Years ago, I heard an African proverb about a pride of lions. According to this proverb, when the "king" of the pride grew old and physically powerless, the one quality he maintained was his "ROAR". His role within the pride changed from being the leader of the pact, to a secret weapon of sorts. When the pride went hunting, the now toothless, clawless, powerless lion would hide in the path of an intended prey. As the prey approached, this old lion would ROAR. The prey became so frightened, he "ran away from the roar", into the arms of the young pride, and became their meal. If only the prey had "run to the roar", his fate may have been different.

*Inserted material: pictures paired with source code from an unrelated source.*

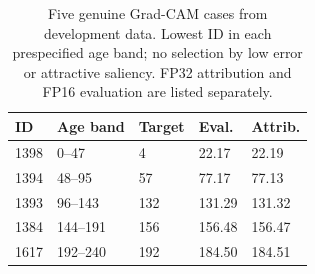 \begin{table}[!t]
\centering\footnotesize
\caption{Five genuine Grad-CAM cases from development data. Lowest ID in each prespecified age band; no selection by low error or attractive saliency. FP32 attribution and FP16 evaluation are listed separately.}
\label{tab:prelim_cam_cases}
\begin{tabularx}{\columnwidth}{@{}p{27mm}XXXX@{}}
\toprule
ID & Age band & Target & Eval. & Attrib. \\
\midrule
1398 & 0--47 & 4 & 22.17 & 22.19 \\
1394 & 48--95 & 57 & 77.17 & 77.13 \\
1393 & 96--143 & 132 & 131.29 & 131.32 \\
1384 & 144--191 & 156 & 156.48 & 156.47 \\
1617 & 192--240 & 192 & 184.50 & 184.51 \\
\bottomrule
\end{tabularx}
\end{table}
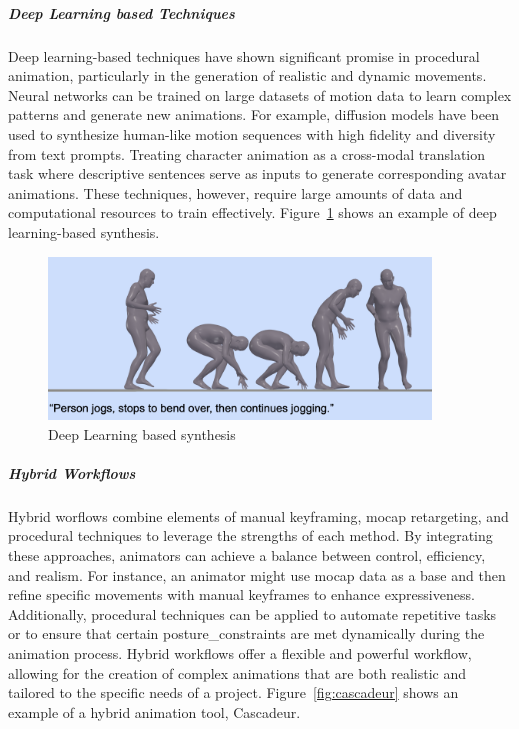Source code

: \documentclass[../../main.tex]{subfiles}
\begin{document}
\subparagraph{Deep Learning based Techniques}
\label{ch:background_work:sign_language_synthesis:3d_techniques:avatar_animation:procedural_techniques:deep_learning_based_techniques}

Deep learning-based techniques have shown significant promise in procedural animation, particularly in the generation of realistic and dynamic movements. Neural networks can be trained on large datasets of motion data to learn complex patterns and generate new animations. For example, diffusion models have been used to synthesize human-like motion sequences with high fidelity and diversity from text prompts. Treating character animation as a cross-modal translation task where descriptive sentences serve as inputs to generate corresponding avatar animations. These techniques, however, require large amounts of data and computational resources to train effectively. Figure~\ref{fig:deep_learning_synthesis} shows an example of deep learning-based synthesis.

\begin{figure} 
  \centering \includegraphics[width = 4in]{chapters/background_work/images/deep_learning_synthesis.png} 
  \caption{Deep Learning based synthesis} 
  \label{fig:deep_learning_synthesis} 
\end{figure}

\subparagraph{Hybrid Workflows}
\label{ch:background_work:sign_language_synthesis:3d_techniques:avatar_animation:procedural_techniques:hybrid_workflows}

Hybrid worflows combine elements of manual keyframing, mocap retargeting, and procedural techniques to leverage the strengths of each method. By integrating these approaches, animators can achieve a balance between control, efficiency, and realism. For instance, an animator might use mocap data as a base and then refine specific movements with manual keyframes to enhance expressiveness. Additionally, procedural techniques can be applied to automate repetitive tasks or to ensure that certain \gls{posture_constraint}s are met dynamically during the animation process. Hybrid workflows offer a flexible and powerful workflow, allowing for the creation of complex animations that are both realistic and tailored to the specific needs of a project. Figure~\ref{fig:cascadeur} shows an example of a hybrid animation tool, Cascadeur.
\end{document}
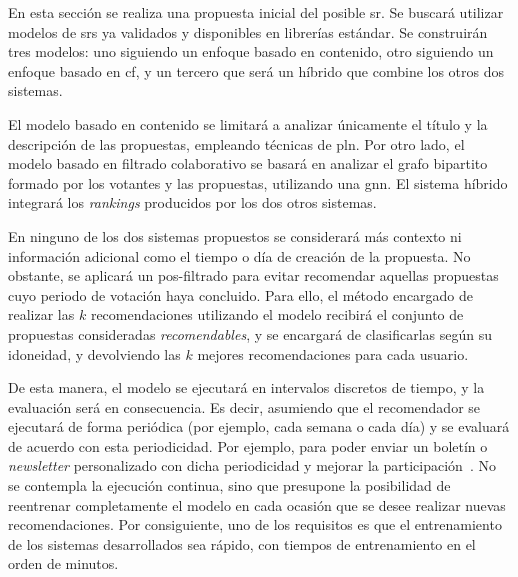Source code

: En esta sección se realiza una propuesta inicial del posible \gls{sr}. Se buscará utilizar modelos de \glspl{sr} ya validados y disponibles en librerías estándar. Se construirán tres modelos: uno siguiendo un enfoque basado en contenido, otro siguiendo un enfoque basado en \gls{cf}, y un tercero que será un híbrido que combine los otros dos sistemas.

El modelo basado en contenido se limitará a analizar únicamente el título y la descripción de las propuestas, empleando técnicas de \gls{pln}. Por otro lado, el modelo basado en filtrado colaborativo se basará en analizar el grafo bipartito formado por los votantes y las propuestas, utilizando una \gls{gnn}. El sistema híbrido integrará los \textit{rankings} producidos por los dos otros sistemas.

En ninguno de los dos sistemas propuestos se considerará más contexto ni información adicional como el tiempo o día de creación de la propuesta. No obstante, se aplicará un pos-filtrado para evitar recomendar aquellas propuestas cuyo periodo de votación haya concluido. Para ello, el método encargado de realizar las $k$ recomendaciones utilizando el modelo recibirá el conjunto de propuestas consideradas \textit{recomendables}, y se encargará de clasificarlas según su idoneidad, y devolviendo las $k$ mejores recomendaciones para cada usuario.

De esta manera, el modelo se ejecutará en intervalos discretos de tiempo, y la evaluación será en consecuencia. Es decir, asumiendo que el recomendador se ejecutará de forma periódica (por ejemplo, cada semana o cada día) y se evaluará de acuerdo con esta periodicidad. Por ejemplo, para poder enviar un boletín o \textit{newsletter} personalizado con dicha periodicidad y mejorar la participación~\cite{maslowska_effectiveness_2011}. No se contempla la ejecución continua, sino que presupone la posibilidad de reentrenar completamente el modelo en cada ocasión que se desee realizar nuevas recomendaciones. Por consiguiente, uno de los requisitos es que el entrenamiento de los sistemas desarrollados sea rápido, con tiempos de entrenamiento en el orden de minutos.
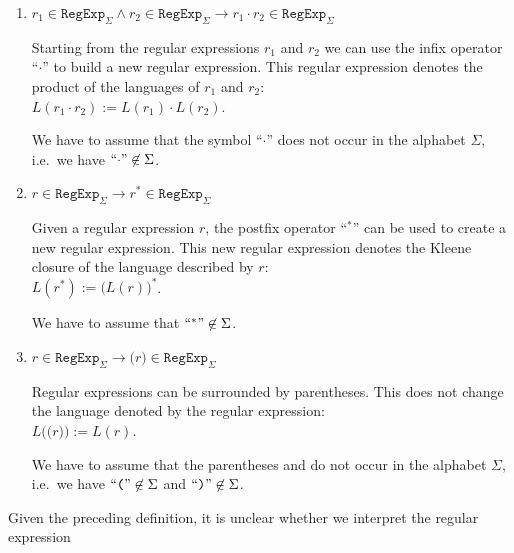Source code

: \begin{Definition}
\begin{enumerate}
        We have to assume that the symbol  ``\texttt{+}'' does not occur in the alphabet $\Sigma$, i.e.~we have  $\squoted{+} \not\in \Sigma$.
  \item $r_1 \in \texttt{RegExp}_\Sigma \wedge r_2 \in \texttt{RegExp}_\Sigma 
         \rightarrow r_1 \cdot r_2 \in \texttt{RegExp}_\Sigma$

        Starting from the regular expressions $r_1$ and $r_2$ we can use the  infix operator
        ``$\cdot$'' to build a new regular expression.  This regular expression denotes
        the product of the languages of $r_1$ and $r_2$:
        \\[0.2cm]
        \hspace*{1.3cm}
        $L(r_1 \cdot r_2) := L(r_1) \cdot L(r_2)$.

        We have to assume that the symbol ``$\cdot$'' does not occur in the alphabet $\Sigma$, i.e.~we have $\squoted{$\cdot$} \not\in \Sigma$.
  \item $r \in \texttt{RegExp}_\Sigma \rightarrow r^* \in \texttt{RegExp}_\Sigma$

        Given a regular expression $r$, the postfix operator
        ``$^*$'' can be used to create a new regular expression.  This new regular expression
        denotes the Kleene closure of the language described by  $r$:
        \\[0.2cm]
        \hspace*{1.3cm}
        $L(r^*) := \bigl(L(r)\bigr)^*$.

        We have to assume that $\squoted{$^*$} \not\in \Sigma$. 
  \item $r \in \texttt{RegExp}_\Sigma \rightarrow \texttt{(}r\texttt{)} \in \texttt{RegExp}_\Sigma$

        Regular expressions can be surrounded by parentheses.  This does not change the language
        denoted by the regular expression:
        \\[0.2cm]
        \hspace*{1.3cm}
        $L\bigl(\texttt{(}r\texttt{)}\bigr) := L(r)$. 

        We have to assume that the parentheses  \qote{(} and \qote{)} do not occur
        in the alphabet $\Sigma$, i.e.~we have $\squoted{(} \not\in \Sigma$  and $\squoted{)} \not\in \Sigma$. \eox
  \end{enumerate}
\end{Definition}
Given the preceding definition, it is unclear whether we interpret the regular expression
\\[0.2cm]
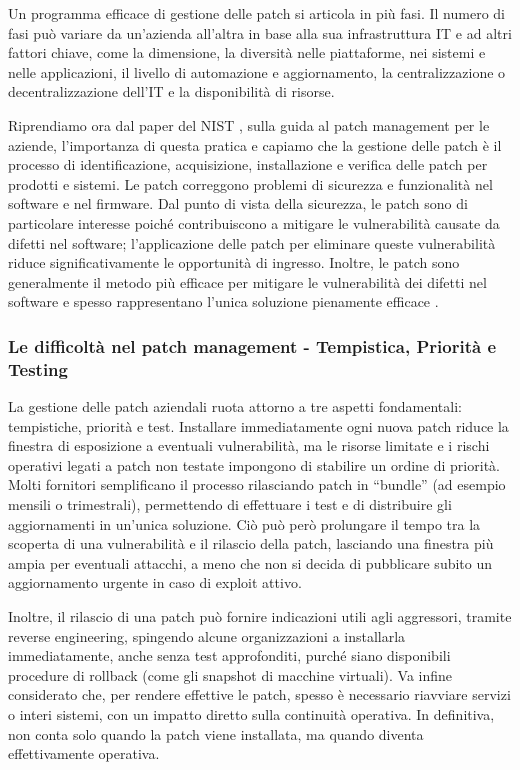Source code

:         Un programma efficace di gestione delle patch si articola in più fasi. Il numero di fasi può variare da un'azienda all'altra in base alla sua infrastruttura IT e ad altri fattori chiave, come la dimensione, la diversità nelle piattaforme, nei sistemi e nelle applicazioni, il livello di automazione e aggiornamento, la centralizzazione o decentralizzazione dell'IT e la disponibilità di risorse.
        
        Riprendiamo ora dal paper del NIST \cite{nist_patch_management}, sulla guida al patch management per le aziende, l'importanza di questa pratica e capiamo che la gestione delle patch è il processo di identificazione, acquisizione, installazione e verifica delle patch per prodotti e sistemi. Le patch correggono problemi di sicurezza e funzionalità nel software e nel firmware. Dal punto di vista della sicurezza, le patch sono di particolare interesse poiché contribuiscono a mitigare le vulnerabilità causate da difetti nel software; l'applicazione delle patch per eliminare queste vulnerabilità riduce significativamente le opportunità di ingresso. Inoltre, le patch sono generalmente il metodo più efficace per mitigare le vulnerabilità dei difetti nel software e spesso rappresentano l'unica soluzione pienamente efficace \cite{nist_patch_management}.

\newpage

            \subsubsection{Le difficoltà nel patch management - Tempistica, Priorità e Testing}

                La gestione delle patch aziendali ruota attorno a tre aspetti fondamentali: tempistiche, priorità e test. Installare immediatamente ogni nuova patch riduce la finestra di esposizione a eventuali vulnerabilità, ma le risorse limitate e i rischi operativi legati a patch non testate impongono di stabilire un ordine di priorità. Molti fornitori semplificano il processo rilasciando patch in “bundle” (ad esempio mensili o trimestrali), permettendo di effettuare i test e di distribuire gli aggiornamenti in un'unica soluzione. Ciò può però prolungare il tempo tra la scoperta di una vulnerabilità e il rilascio della patch, lasciando una finestra più ampia per eventuali attacchi, a meno che non si decida di pubblicare subito un aggiornamento urgente in caso di exploit attivo.

                Inoltre, il rilascio di una patch può fornire indicazioni utili agli aggressori, tramite reverse engineering, spingendo alcune organizzazioni a installarla immediatamente, anche senza test approfonditi, purché siano disponibili procedure di rollback (come gli snapshot di macchine virtuali). Va infine considerato che, per rendere effettive le patch, spesso è necessario riavviare servizi o interi sistemi, con un impatto diretto sulla continuità operativa. In definitiva, non conta solo quando la patch viene installata, ma quando diventa effettivamente operativa.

Like this prey, we often run away from that which we fear, rather than facing our fears head-on.We neglect to have a conversation with our partner because we fear he or she may be offended. We want to go back to school but we fear what others may think. We know it is time to leave a certain job but we fear losing the security we think we have. Let me suggest the following approaches to addressing our fears:
F - Face your fear.. Fear is an "expectation" that something bad will happen, it is not based on what has actually occurred. Have that conversation with your partner.Express your feelings and allow the other participant in your relationship the opportunity to change.
E - Examine what is really going on. If you have that conversation with your partner about what you need and want, and he or she becomes offended, is it really the end of the world? Isn't it often the case that our greatest growth comes from our most challenging moments?
A - Ask yourself, What is the worst that could happen? and What is the best that could happen? Sometimes just siting down and listing the pros and cons gives us a more realistic perspective. And lastly...
R - Respond in faith, knowing that courage is not the absence of fear, but moving in a responsible and reasonable direction in spite of fear.